The practice and reception of Norwegian Witchcraft had many connections to the mythical creature, the Troll. In Norwegian, Swedish, and Danish languages, the word troll itself was linked to witchcraft, trollfolk meaning witches, trollman meaning male witch, trollkvinne and trollkone translating to a female witch, and trolldom meaning witchcraft. Trollcats were often regarded as the Norwegian witch's familiar. For early Norwegians, trolls were just as real as their human neighbors, existing in sagas, Eddas, and even legislation. Predating the 12th century, Norwegian Christian laws forbade citizens from conversing with and interacting with trolls, and in documents dating from 1274 to 1781, doing so would result in severe punishment. These codes forbade the citizens from "sitting outside to wake the trolls" and seeking their knowledge, and likely stemmed from the seiðr, a Nordic ritual done to gain knowledge from the past, present, and future. The 1274 law, written into national law, was the first law to prohibit anything related to the practice of magic. In Norse mythology, trolls were often viewed as antisocial and all interactions with humans were initiated by the human. So if a Norwegian citizen had an experience with a troll, it was due to their own actions and the result of violating these laws. As the centuries progressed, and the Christianization of Norway solidified, the term for troll stopped referring to the mythological creature but instead became linked to the dead, to hinder communication with spirits. For pre-Christian Norwegians, the dead were never truly gone as tradition saw consumable offerings being left at gravesites, similar to the Mexican traditions for Dia de Los Muertos. Negative spirits from Hel were also recorded, and would often assault the living. This contact with the dead, both positive and negative, aligns more with Pagan beliefs and was reformed during Christianization. In the eyes of the Christian society, trolls and magic users were regarded on the same level as homosexuality, as documented in the Old Law of Gulathing's Law of Personal Rights. As Christianity took hold over Norse society, fear arose that trolls would steal unbaptized infants and replace them with their own.

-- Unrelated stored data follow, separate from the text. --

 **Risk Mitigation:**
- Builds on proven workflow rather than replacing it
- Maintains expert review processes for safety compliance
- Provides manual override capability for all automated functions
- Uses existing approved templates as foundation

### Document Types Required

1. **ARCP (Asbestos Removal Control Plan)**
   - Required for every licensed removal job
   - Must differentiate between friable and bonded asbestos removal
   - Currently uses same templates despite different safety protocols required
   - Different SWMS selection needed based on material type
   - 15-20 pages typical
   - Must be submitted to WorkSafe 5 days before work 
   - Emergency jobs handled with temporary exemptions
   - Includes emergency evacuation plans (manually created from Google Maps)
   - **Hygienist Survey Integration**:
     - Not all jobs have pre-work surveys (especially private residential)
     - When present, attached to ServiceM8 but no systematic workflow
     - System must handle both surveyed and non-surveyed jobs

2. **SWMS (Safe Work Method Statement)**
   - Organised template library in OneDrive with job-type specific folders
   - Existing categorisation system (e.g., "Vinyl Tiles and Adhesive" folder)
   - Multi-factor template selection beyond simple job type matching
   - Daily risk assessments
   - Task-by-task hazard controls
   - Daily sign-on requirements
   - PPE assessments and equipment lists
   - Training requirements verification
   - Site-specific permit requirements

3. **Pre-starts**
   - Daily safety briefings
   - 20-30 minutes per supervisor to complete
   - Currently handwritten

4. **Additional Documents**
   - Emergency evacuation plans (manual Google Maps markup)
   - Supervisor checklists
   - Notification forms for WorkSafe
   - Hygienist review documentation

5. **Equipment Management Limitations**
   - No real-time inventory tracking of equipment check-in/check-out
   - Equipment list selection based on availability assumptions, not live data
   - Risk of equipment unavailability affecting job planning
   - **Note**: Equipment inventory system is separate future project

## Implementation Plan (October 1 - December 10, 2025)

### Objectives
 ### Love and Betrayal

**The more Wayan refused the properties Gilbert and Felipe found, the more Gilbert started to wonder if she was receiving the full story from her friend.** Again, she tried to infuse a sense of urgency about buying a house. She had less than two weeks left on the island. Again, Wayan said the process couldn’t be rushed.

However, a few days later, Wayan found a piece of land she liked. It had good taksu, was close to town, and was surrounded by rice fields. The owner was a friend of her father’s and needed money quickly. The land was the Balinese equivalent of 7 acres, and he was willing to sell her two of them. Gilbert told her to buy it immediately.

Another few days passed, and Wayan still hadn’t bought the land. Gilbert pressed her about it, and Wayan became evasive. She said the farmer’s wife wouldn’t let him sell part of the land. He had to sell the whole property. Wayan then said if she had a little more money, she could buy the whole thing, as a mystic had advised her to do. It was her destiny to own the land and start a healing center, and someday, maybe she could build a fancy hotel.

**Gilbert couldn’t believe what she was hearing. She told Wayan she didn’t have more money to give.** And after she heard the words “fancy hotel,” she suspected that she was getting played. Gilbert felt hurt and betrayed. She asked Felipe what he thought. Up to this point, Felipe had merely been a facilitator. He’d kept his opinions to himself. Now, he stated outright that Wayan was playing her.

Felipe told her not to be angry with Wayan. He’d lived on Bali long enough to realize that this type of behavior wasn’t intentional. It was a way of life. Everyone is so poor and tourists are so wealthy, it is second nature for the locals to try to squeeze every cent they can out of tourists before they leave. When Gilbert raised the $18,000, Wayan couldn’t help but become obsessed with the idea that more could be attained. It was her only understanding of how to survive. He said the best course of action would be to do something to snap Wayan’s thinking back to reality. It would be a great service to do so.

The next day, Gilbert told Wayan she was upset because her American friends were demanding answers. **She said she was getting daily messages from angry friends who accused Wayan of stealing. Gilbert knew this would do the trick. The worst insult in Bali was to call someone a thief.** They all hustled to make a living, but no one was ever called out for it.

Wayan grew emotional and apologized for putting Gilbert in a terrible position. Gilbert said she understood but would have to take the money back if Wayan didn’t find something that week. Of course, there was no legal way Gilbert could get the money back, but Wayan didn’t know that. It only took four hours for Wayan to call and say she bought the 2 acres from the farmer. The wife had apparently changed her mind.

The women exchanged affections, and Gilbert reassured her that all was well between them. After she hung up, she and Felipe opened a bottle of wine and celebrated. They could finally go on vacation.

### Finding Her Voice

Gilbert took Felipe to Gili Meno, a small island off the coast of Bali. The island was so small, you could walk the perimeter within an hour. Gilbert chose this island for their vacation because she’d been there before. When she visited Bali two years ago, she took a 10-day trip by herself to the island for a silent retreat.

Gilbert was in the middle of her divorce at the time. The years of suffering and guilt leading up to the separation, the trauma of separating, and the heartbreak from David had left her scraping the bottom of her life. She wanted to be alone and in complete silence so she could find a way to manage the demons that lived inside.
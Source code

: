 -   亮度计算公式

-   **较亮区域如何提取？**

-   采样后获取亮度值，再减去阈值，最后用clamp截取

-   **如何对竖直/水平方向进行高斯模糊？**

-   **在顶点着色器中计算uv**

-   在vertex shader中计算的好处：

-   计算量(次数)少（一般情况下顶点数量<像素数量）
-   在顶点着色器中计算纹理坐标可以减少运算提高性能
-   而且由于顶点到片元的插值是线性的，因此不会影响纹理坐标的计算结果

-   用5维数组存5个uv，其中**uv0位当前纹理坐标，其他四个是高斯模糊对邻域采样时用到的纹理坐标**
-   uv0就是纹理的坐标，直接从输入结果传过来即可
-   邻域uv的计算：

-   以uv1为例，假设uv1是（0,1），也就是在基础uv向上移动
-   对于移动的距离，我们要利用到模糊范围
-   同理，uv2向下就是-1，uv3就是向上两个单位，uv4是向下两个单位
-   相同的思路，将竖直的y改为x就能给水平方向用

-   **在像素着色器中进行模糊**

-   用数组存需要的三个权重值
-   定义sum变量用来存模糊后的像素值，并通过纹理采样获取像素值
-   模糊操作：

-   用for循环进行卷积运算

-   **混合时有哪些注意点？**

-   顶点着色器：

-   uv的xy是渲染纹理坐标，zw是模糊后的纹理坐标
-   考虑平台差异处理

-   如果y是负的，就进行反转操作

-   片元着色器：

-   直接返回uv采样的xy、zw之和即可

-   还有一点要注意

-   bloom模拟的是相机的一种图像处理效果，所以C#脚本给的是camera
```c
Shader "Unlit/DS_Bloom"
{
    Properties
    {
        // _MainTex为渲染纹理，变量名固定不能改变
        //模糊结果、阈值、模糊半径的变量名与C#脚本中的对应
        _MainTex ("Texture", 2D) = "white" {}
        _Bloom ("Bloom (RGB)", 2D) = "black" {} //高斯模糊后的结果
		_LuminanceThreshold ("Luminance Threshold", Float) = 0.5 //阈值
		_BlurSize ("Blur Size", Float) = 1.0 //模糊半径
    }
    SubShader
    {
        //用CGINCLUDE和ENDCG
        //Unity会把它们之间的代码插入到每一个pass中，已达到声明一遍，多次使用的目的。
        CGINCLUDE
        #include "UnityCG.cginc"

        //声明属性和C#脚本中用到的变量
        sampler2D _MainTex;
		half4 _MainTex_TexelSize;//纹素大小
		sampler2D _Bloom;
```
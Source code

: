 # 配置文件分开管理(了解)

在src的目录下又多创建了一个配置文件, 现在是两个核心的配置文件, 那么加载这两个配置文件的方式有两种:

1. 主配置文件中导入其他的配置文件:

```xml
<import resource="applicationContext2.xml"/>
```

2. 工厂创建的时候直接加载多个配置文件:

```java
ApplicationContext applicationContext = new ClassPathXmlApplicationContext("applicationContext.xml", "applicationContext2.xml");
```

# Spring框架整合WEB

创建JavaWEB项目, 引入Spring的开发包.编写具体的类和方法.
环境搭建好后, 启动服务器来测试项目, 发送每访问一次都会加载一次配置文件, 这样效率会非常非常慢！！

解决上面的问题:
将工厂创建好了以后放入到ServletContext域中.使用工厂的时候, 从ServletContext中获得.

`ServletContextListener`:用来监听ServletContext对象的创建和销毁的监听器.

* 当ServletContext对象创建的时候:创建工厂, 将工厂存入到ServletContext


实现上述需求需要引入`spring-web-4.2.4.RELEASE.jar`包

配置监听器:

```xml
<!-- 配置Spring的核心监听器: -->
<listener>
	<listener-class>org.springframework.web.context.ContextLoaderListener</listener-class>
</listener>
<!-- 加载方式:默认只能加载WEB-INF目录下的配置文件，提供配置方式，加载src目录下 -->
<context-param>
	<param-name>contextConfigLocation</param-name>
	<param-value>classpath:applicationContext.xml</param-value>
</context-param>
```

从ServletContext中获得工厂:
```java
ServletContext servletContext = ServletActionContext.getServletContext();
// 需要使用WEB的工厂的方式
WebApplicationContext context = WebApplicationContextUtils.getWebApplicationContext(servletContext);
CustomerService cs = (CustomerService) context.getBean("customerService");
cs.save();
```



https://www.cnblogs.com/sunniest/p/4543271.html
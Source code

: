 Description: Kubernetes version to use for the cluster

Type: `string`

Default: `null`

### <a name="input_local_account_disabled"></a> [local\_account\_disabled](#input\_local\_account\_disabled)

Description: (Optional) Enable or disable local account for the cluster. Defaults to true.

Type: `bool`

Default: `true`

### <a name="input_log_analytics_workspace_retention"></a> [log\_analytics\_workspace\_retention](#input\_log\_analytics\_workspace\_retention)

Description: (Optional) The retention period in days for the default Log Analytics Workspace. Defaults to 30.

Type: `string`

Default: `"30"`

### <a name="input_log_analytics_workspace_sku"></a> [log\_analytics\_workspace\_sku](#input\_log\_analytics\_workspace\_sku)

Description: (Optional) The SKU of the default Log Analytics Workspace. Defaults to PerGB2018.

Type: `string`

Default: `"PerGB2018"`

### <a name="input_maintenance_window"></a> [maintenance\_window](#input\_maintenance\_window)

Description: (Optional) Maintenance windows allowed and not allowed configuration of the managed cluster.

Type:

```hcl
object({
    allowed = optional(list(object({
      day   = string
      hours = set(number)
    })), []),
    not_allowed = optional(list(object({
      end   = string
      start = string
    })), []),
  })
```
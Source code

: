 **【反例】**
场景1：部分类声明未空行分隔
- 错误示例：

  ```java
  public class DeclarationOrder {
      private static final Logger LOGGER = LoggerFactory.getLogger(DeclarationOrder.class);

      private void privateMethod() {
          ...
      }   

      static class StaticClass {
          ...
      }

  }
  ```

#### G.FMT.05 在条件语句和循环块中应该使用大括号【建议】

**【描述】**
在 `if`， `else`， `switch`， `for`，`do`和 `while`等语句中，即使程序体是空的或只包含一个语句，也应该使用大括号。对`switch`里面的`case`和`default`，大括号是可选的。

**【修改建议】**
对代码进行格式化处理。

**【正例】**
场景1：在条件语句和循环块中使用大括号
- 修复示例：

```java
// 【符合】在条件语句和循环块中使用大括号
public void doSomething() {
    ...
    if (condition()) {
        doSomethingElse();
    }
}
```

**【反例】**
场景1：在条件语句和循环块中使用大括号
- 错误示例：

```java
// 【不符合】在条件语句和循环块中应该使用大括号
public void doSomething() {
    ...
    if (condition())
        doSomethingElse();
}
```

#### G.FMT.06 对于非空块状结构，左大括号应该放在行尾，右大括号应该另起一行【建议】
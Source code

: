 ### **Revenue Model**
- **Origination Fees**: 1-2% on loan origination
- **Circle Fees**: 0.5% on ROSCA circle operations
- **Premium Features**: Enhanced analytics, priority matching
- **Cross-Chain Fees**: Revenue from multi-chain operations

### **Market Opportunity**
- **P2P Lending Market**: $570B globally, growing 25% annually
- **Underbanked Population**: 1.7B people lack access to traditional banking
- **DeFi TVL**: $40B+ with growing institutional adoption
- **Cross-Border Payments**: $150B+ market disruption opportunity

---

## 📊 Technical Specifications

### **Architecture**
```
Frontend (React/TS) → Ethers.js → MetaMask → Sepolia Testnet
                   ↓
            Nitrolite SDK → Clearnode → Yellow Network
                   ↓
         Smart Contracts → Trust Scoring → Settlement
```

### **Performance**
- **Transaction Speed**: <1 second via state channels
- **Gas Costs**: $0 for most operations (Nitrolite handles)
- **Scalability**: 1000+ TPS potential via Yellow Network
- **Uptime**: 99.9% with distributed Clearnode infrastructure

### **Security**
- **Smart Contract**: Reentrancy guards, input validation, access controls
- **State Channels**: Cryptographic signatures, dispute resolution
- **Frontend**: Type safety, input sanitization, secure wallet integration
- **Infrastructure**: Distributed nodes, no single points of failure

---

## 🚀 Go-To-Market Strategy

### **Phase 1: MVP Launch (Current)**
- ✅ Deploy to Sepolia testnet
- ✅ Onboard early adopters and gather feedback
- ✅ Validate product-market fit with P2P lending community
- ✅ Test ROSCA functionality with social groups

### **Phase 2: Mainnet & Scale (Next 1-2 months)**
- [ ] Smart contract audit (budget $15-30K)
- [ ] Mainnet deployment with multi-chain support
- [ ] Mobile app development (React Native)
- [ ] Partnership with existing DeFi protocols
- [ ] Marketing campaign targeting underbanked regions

While there is not much documentation on Ragnhild Tregagås before and after the events surrounding her trial, Tregagås' alleged use of magic ties back to pre-Christian Nordic practices of magic, with strong ties to Nordic paganism. Her case is a remnant of an important, societal shift from pagan Scandinavia to the Christianization of the region, as evidenced by the church's involvement in her sentencing and the legislation crafted against the practice of witchcraft.

== In media ==
The story of Ragnhild Tregagås was documented in a 1925 entry of Gula Tidend and in a 1912 book called People and Church in the Middle Ages: Studies of Norwegian History, which claims Ragnhild had three husbands.

In 2020, musician Jon Krasheninnikoff Skarin released a song under the project Fuimadane named after Ragnhild Tregagås, putting a Nordic twist on electronic music.